Argentina's "Miracle Baby" takes turn for the worse
BUENOS AIRES (Reuters) - A baby declared stillborn and then later found alive by her parents at a morgue in Argentina was in critical condition on Friday after taking a turn for the worse overnight, a hospital official said.
Doctors told Analia Bouter that her baby was stillborn when she gave birth in Argentina's northern Chaco province at the start of the month.
But 12 hours after her birth, when Bouter and her husband pried open the wooden coffin inside the refrigerated morgue to see her one last time, they found the baby not only breathing but yawning and stretching her arms.
The couple named her Luz Milagros - her middle name meaning miracles in Spanish - because of her unlikely start to life. But the newborn gave her parents another scare late on Thursday when she stopped breathing and had to be revived by doctors.
"She's an extremely premature baby, 13 days old and weighing 708 grams (1 pound, 5 ounces). She's in a critical state, quite a bit worse than yesterday and at risk of dying," said Diana Vesco, the head of infant care at the Perrando Hospital, where the baby was born.

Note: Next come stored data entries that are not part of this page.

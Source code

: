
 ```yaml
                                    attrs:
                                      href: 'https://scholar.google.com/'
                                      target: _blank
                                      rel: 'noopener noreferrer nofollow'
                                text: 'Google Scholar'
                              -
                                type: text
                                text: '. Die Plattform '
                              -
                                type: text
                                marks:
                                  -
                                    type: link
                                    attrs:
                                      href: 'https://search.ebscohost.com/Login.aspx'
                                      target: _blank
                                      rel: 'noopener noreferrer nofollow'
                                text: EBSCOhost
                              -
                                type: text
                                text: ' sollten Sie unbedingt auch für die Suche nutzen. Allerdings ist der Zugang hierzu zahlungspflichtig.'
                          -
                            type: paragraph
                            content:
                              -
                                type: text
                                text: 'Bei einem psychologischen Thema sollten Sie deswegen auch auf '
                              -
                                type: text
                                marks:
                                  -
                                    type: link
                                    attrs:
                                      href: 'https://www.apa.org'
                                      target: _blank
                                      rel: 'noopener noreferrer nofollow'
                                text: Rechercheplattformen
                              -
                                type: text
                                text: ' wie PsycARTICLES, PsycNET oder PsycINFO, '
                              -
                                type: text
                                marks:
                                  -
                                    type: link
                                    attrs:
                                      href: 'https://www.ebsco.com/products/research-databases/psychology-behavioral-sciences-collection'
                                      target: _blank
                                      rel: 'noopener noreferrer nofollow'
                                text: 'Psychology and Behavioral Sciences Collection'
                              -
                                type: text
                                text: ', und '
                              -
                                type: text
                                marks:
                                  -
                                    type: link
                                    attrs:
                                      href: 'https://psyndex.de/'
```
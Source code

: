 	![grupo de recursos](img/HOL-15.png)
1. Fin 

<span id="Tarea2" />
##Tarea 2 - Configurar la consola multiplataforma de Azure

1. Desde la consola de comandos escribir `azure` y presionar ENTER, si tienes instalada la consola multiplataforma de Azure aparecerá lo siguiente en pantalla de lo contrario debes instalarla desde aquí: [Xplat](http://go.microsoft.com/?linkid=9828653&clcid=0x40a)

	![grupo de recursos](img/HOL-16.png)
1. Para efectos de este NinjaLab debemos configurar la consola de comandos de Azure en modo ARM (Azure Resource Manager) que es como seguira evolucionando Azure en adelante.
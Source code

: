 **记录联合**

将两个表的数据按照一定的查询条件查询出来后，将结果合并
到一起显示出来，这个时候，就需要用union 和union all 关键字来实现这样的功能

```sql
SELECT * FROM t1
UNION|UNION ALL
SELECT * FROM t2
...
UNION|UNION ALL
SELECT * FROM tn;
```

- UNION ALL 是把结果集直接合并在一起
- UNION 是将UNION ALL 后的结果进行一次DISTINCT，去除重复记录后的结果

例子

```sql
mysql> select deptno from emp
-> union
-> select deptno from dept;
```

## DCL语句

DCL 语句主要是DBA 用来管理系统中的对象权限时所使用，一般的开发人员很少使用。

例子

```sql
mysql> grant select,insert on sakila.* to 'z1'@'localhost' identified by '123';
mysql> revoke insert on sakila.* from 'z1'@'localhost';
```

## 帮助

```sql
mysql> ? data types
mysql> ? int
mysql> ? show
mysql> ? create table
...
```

"Yesterday she had an episode with a hemorrhage in the lungs, which required us to increase artificial respiration. Her heart and breathing stopped. She required advanced CPR," Vesco told Reuters.
Five hospital workers involved in the case have been suspended.
Argentina has been captivated by Luz Milagros' plight since it came to light on Tuesday.
"We believe that if our daughter has gotten this far, despite everything, it's because she's here to stay," Luz Milagros' father, Fabian Veron, told reporters.
The child's mother spoke by telephone on Wednesday with President Cristina Fernandez. "She told me this shows that miracles do happen," Bouter told Clarin newspaper.